As for the art market, well it is just that, a market. Art does not have a use value, all it has is a market value. I think that when a very high price is given for an artpiece, it has a lot more to do with speculation than with the real worth of the work. Trends and fashion might have a bigger role than the artistic essence of the work. Moreover, it is likely that there are many markets with different requirements.


----------



## tculotta (Feb 24, 2015)

This is a fascinating topic. I, too, have read much of what Alain Briot has written on the subject and he makes great points. It's almost unfair to distill it into a few nuggets, as he does an excellent job of presenting almost all of the germane points.
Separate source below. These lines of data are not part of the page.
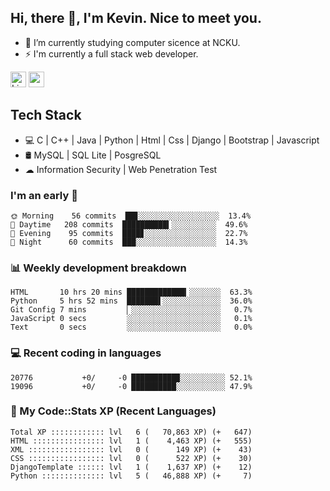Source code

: ## Hi, there 👋, I'm Kevin. Nice to meet you.

- 🌱 I’m currently studying computer sicence at NCKU.
- ⚡ I'm currently a full stack web developer.

<a href="https://www.linkedin.com/in/kevin12686/"><img alt="LinkedIn" src="https://img.shields.io/badge/linkedin%20-%230077B5.svg?&style=for-the-badge&logo=linkedin&logoColor=white" height=25></a>
<a href="https://www.instagram.com/kevin12686/"><img src="https://img.shields.io/badge/instagram-3f729b?&style=for-the-badge&logo=instagram&logoColor=white" height=25></a>

## Tech Stack

* 💻 C | C++ | Java | Python | Html | Css | Django | Bootstrap | Javascript
* 🛢️ MySQL | SQL Lite | PosgreSQL
* ☁ Information Security | Web Penetration Test

### I'm an early 🐤

<!-- early_bird start -->

```text
🌞 Morning    56 commits  ██▊░░░░░░░░░░░░░░░░░░  13.4%
🌆 Daytime   208 commits  ██████████▍░░░░░░░░░░  49.6%
🌃 Evening    95 commits  ████▊░░░░░░░░░░░░░░░░  22.7%
🌙 Night      60 commits  ███░░░░░░░░░░░░░░░░░░  14.3%
```

<!-- early_bird end -->

### 📊 Weekly development breakdown

<!-- code_time start -->

```text
HTML       10 hrs 20 mins █████████████▎░░░░░░░  63.3%
Python     5 hrs 52 mins  ███████▌░░░░░░░░░░░░░  36.0%
Git Config 7 mins         ▏░░░░░░░░░░░░░░░░░░░░   0.7%
JavaScript 0 secs         ░░░░░░░░░░░░░░░░░░░░░   0.1%
Text       0 secs         ░░░░░░░░░░░░░░░░░░░░░   0.0%
```

<!-- code_time end -->

### 💻 Recent coding in languages

<!-- code_diff start -->

```text
20776           +0/     -0 ██████████▉░░░░░░░░░░ 52.1%
19096           +0/     -0 ██████████░░░░░░░░░░░ 47.9%
```

<!-- code_diff end -->

### 🧰 My Code::Stats XP (Recent Languages)

<!-- codestats start -->

```text
Total XP :::::::::::: lvl   6 (   70,863 XP) (+   647)
HTML :::::::::::::::: lvl   1 (    4,463 XP) (+   555)
XML ::::::::::::::::: lvl   0 (      149 XP) (+    43)
CSS ::::::::::::::::: lvl   0 (      522 XP) (+    30)
DjangoTemplate :::::: lvl   1 (    1,637 XP) (+    12)
Python :::::::::::::: lvl   5 (   46,888 XP) (+     7)
```

<!-- codestats end -->
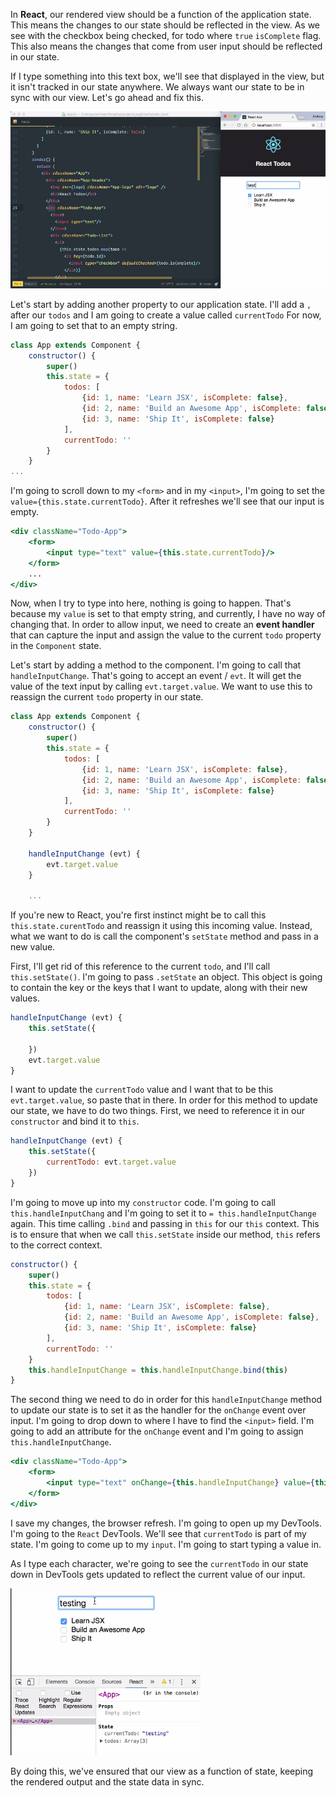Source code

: In **React**, our rendered view should be a function of the application state. This means the changes to our state should be reflected in the view. As we see with the checkbox being checked, for todo where `true` `isComplete` flag. This also means the changes that come from user input should be reflected in our state.

If I type something into this text box, we'll see that displayed in the view, but it isn't tracked in our state anywhere. We always want our state to be in sync with our view. Let's go ahead and fix this.

![Textbox in view](../images/react-synchronize-react-ui-and-state-with-controlled-components-textbox-view.png)

Let's start by adding another property to our application state. I'll add a `,` after our `todos` and I am going to create a value called `currentTodo` For now, I am going to set that to an empty string. 

```jsx
class App extends Component {
    constructor() {
        super()
        this.state = {
            todos: [
                {id: 1, name: 'Learn JSX', isComplete: false},
                {id: 2, name: 'Build an Awesome App', isComplete: false},
                {id: 3, name: 'Ship It', isComplete: false}
            ],
            currentTodo: ''
        }
    }
...
```

I'm going to scroll down to my `<form>` and in my `<input>`, I'm going to set the `value={this.state.currentTodo}`. After it refreshes we'll see that our input is empty.

```jsx
<div className="Todo-App">
    <form>
        <input type="text" value={this.state.currentTodo}/>
    </form>
    ...
</div>
```

Now, when I try to type into here, nothing is going to happen. That's because my `value` is set to that empty string, and currently, I have no way of changing that. In order to allow input, we need to create an **event handler** that can capture the input and assign the value to the current `todo` property in the `Component` state.

Let's start by adding a method to the component. I'm going to call that `handleInputChange`. That's going to accept an event / `evt`. It will get the value of the text input by calling `evt.target.value`. We want to use this to reassign the current `todo` property in our state.

```jsx
class App extends Component {
    constructor() {
        super()
        this.state = {
            todos: [
                {id: 1, name: 'Learn JSX', isComplete: false},
                {id: 2, name: 'Build an Awesome App', isComplete: false},
                {id: 3, name: 'Ship It', isComplete: false}
            ],
            currentTodo: ''
        }
    }

    handleInputChange (evt) {
        evt.target.value
    }

    ...
```

If you're new to React, you're first instinct might be to call this `this.state.curentTodo` and reassign it using this incoming value. Instead, what we want to do is call the component's `setState` method and pass in a new value.

First, I'll get rid of this reference to the current `todo`, and I'll call `this.setState()`. I'm going to pass `.setState` an object. This object is going to contain the key or the keys that I want to update, along with their new values.

```jsx
handleInputChange (evt) {
    this.setState({

    })
    evt.target.value
}
```

I want to update the `currentTodo` value and I want that to be this `evt.target.value`, so paste that in there. In order for this method to update our state, we have to do two things. First, we need to reference it in our `constructor` and bind it to `this`.

```jsx
handleInputChange (evt) {
    this.setState({
        currentTodo: evt.target.value
    })
}
```

I'm going to move up into my `constructor` code. I'm going to call `this.handleInputChang` and I'm going to set it to `= this.handleInputChange` again. This time calling `.bind` and passing in `this` for our `this` context. This is to ensure that when we call `this.setState` inside our method, `this` refers to the correct context.

```jsx
constructor() {
    super()
    this.state = {
        todos: [
            {id: 1, name: 'Learn JSX', isComplete: false},
            {id: 2, name: 'Build an Awesome App', isComplete: false},
            {id: 3, name: 'Ship It', isComplete: false}
        ],
        currentTodo: ''
    }
    this.handleInputChange = this.handleInputChange.bind(this)
}
```

The second thing we need to do in order for this `handleInputChange` method to update our state is to set it as the handler for the `onChange` event over input. I'm going to drop down to where I have to find the `<input>` field. I'm going to add an attribute for the `onChange` event and I'm going to assign `this.handleInputChange`.

```jsx
<div className="Todo-App">
    <form>
        <input type="text" onChange={this.handleInputChange} value={this.state.currentTodo}/>
    </form>
</div>
```

I save my changes, the browser refresh. I'm going to open up my DevTools. I'm going to the `React` DevTools. We'll see that `currentTodo` is part of my state. I'm going to come up to my `input`. I'm going to start typing a value in.

As I type each character, we're going to see the `currentTodo` in our state down in DevTools gets updated to reflect the current value of our input.

![Input Linked to State](../images/react-synchronize-react-ui-and-state-with-controlled-components-state-linked-to-input.png)

By doing this, we've ensured that our view as a function of state, keeping the rendered output and the state data in sync.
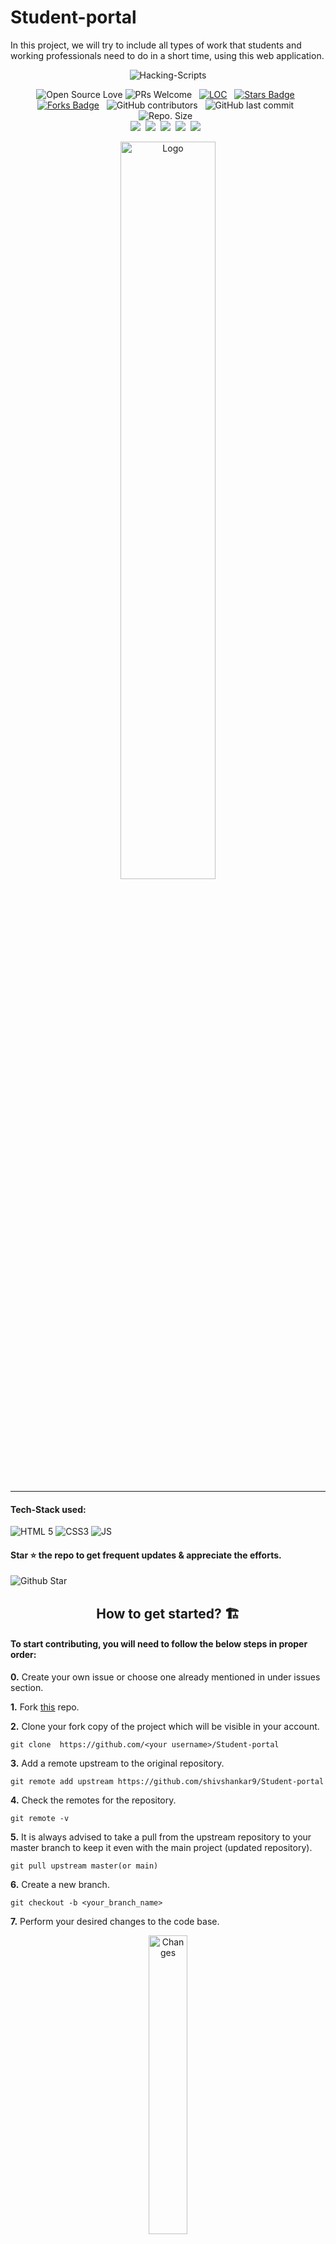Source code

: # Student-portal
In this project, we will try to include all types of work that students and working professionals need to do in a short time, using this web application.  

<div align="center">
 
 ![Hacking-Scripts](https://socialify.git.ci/shivshankar9/Student-portal/image?description=1&theme=Light)
 
![Open Source Love](https://badges.frapsoft.com/os/v2/open-source.svg?v=103)  ![PRs Welcome](https://img.shields.io/badge/PRs-welcome-green.svg)  &nbsp; 
<a href="https://github.com/shivshankar9/Student-portal"><img src="https://sloc.xyz/github/shivshankar9/Student-portal" alt="LOC"/></a> &nbsp;
<a href="https://github.com/shivshankar9/Student-portal/stargazers"><img src="https://img.shields.io/github/stars/shivshankar9/Student-portal" alt="Stars Badge"/></a> &nbsp;<a href="https://github.com/shivshankar9/Student-portal/network/members"><img src="https://img.shields.io/github/forks/shivshankar9/Student-portal" alt="Forks Badge"/></a> &nbsp;
![GitHub contributors](https://img.shields.io/github/contributors/shivshankar9/Student-portal?color=blue) &nbsp;
![GitHub last commit](https://img.shields.io/github/last-commit/shivshankar9/Student-portal?color=red&style=plastic) &nbsp;
![Repo. Size](https://img.shields.io/github/repo-size/shivshankar9/Student-portal?color=white) &nbsp;  
<a href="https://github.com/shivshankar9/Student-portal/blob/main/LICENSE"><img src="https://img.shields.io/badge/license-MIT-blue.svg?v=103"></a>&nbsp;
<a href="https://github.com/shivshankar9/Student-portal/issues"><img src="https://img.shields.io/github/issues/shivshankar9/Student-portal?color=0059b3"></a>&nbsp;
<a href="https://github.com/shivshankar9/Student-portal/issues?q=is%3Aissue+is%3Aclosed"><img src="https://img.shields.io/github/issues-closed-raw/shivshankar9/Student-portal?color=yellow"></a>&nbsp;
<a href="https://github.com/shivshankar9/Student-portal/pulls"><img src="https://img.shields.io/github/issues-pr/shivshankar9/Student-portal?color=brightgreen"></a>&nbsp;
<a href="https://github.com/shivshankar9/Student-portal/pulls?q=is%3Apr+is%3Aclosed"><img src="https://img.shields.io/github/issues-pr-closed-raw/shivshankar9/Student-portal?color=0059b3"></a> &nbsp;

</div>
<p align="center"><img alt="Logo" width=55% src="https://user-images.githubusercontent.com/71459989/144653495-ec7b077d-fdb3-47a8-b74e-9306e53d1c7a.png"></p>

<hr>

#### Tech-Stack used:
 
  ![HTML 5](https://img.shields.io/badge/HTML5-E34F26?style=for-the-badge&logo=html5&logoColor=white)
  ![CSS3](https://img.shields.io/badge/CSS3-1572B6?style=for-the-badge&logo=css3&logoColor=white)
  ![JS](https://img.shields.io/badge/JavaScript-323330?style=for-the-badge&logo=javascript&logoColor=F7DF1E)


<h4> Star ⭐️ the repo to get frequent updates & appreciate the efforts.</h4>
<img alt="Github Star" src="https://user-images.githubusercontent.com/75671152/132321870-a1f14163-fece-46cb-b109-12f598a773c5.png" />


  
<h2 align=center>How to get started? 🏗</h2> 

<h4>To start contributing, you will need to follow the below steps in proper order:</h4>

**0.**  Create your own issue or choose one already mentioned in under issues section.

**1.** Fork [this](https://github.com/shivshankar9/Student-portal) repo.

**2.** Clone your fork copy of the project which will be visible in your account.

```
git clone  https://github.com/<your username>/Student-portal
```

**3.** Add a remote upstream to the original repository.

```
git remote add upstream https://github.com/shivshankar9/Student-portal
```

**4.** Check the remotes for the repository.

```
git remote -v
```

**5.** It is always advised to take a pull from the upstream repository to your master branch to keep it even with the main project (updated repository).

```
git pull upstream master(or main)
```

**6.** Create a new branch.

```
git checkout -b <your_branch_name>
```

**7.** Perform your desired changes to the code base.

<p align="center"><img alt="Changes" width=35% src="https://media.giphy.com/media/oMHPlvpTvnXGPS7GhX/giphy.gif"></p>

**8.** Track your changes. :heavy_check_mark:

```
git add . 
```

**9.** Commit your changes.

```
git commit -m "Message related to changes you made in the code"
```

**10.** Push the committed changes in your feature branch to your remote repo.

```
git push -u origin <your_branch_name>
```

**11.** To create a pull request, click on `compare and pull requests`. Please ensure that both the branches are even in order to avoid merge conflicts.

**12.** Add a title and description to your PR explaining the features you added.

**13.** Click on `Create Pull Request`.

**14.** Congrats !! You made your first PR 🥳.

<p align="center"><img alt="Hooray" width=35% src="https://media.giphy.com/media/TdfyKrN7HGTIY/giphy.gif"></p>


## Our valuable Contributors👩‍💻👨‍💻 :

<a href="https://github.com/shivshankar9/Student-portal/graphs/contributors">
  <img src="https://contrib.rocks/image?repo=shivshankar9/Student-portal" />
</a>


 <br>
 <br>
 
## Project Admin 👷👷:

 
<table>
<tr>
<td align="center"><a href="https://github.com/shivshankar9"><img src="https://avatars.githubusercontent.com/u/69760883?v=4" width=150px height=150px /></a></br> <h4 style="color:red;">Shiv</h4>
<a href="https://www.linkedin.com/in/shivshankarkumar281/"><img src="https://mpng.subpng.com/20180324/vhe/kisspng-linkedin-computer-icons-logo-social-networking-ser-facebook-5ab6ebfe5f5397.2333748215219374063905.jpg" width="32px" height="32px"></a></td>

</tr>
</table>
<br>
There are a lot of talented photographers. To succeed you must market yourself and your work. That's the part that many miss as there is a presumption that great work will sell itself. That's just not so unless you are very lucky. Be a good photographer and market your work successfully and you'll do well. Do all that AND get lucky and you just might become exceedingly wealthy. Also, most luck is directly proportional to work.

I highly recommend reading Alain's writings. If you want to succeed selling fine art photography, he covers it from the nuts a and bolts up to the abstract elements.

Cheers,
Ted


----------



## Zeidora (Feb 24, 2015)

One "artist" (art faculty at some German place) really ticked me off. Comes to my institution, and wants to use our scanning electron microscope for some art project. Sure, why not. I'm the nice fellow. As things come closer, I look her up. Turns out she takes the most mundane samples, NaCl-salt (yawn), prints 'em on an inkjet, pardon me: giclée, and sells them for 1-5 grand. Salt prints? Nope! Any sort of manipulation? Nope. Just a straight print off a digital file. Doesn't even know how to run the instrument, that's the lowly "technician's" job. Paying for usage, or getting commission on sales? Most certainly not. — F that.

If I try to publish an SEM that actually shows something, has a story, takes some advanced prep. (e.g. teeth of a 0.6 mm snail; there are about 5 people on the planet who can do that, I know all the others), I have to pay to get it published, aka page charges in scientific publishing. 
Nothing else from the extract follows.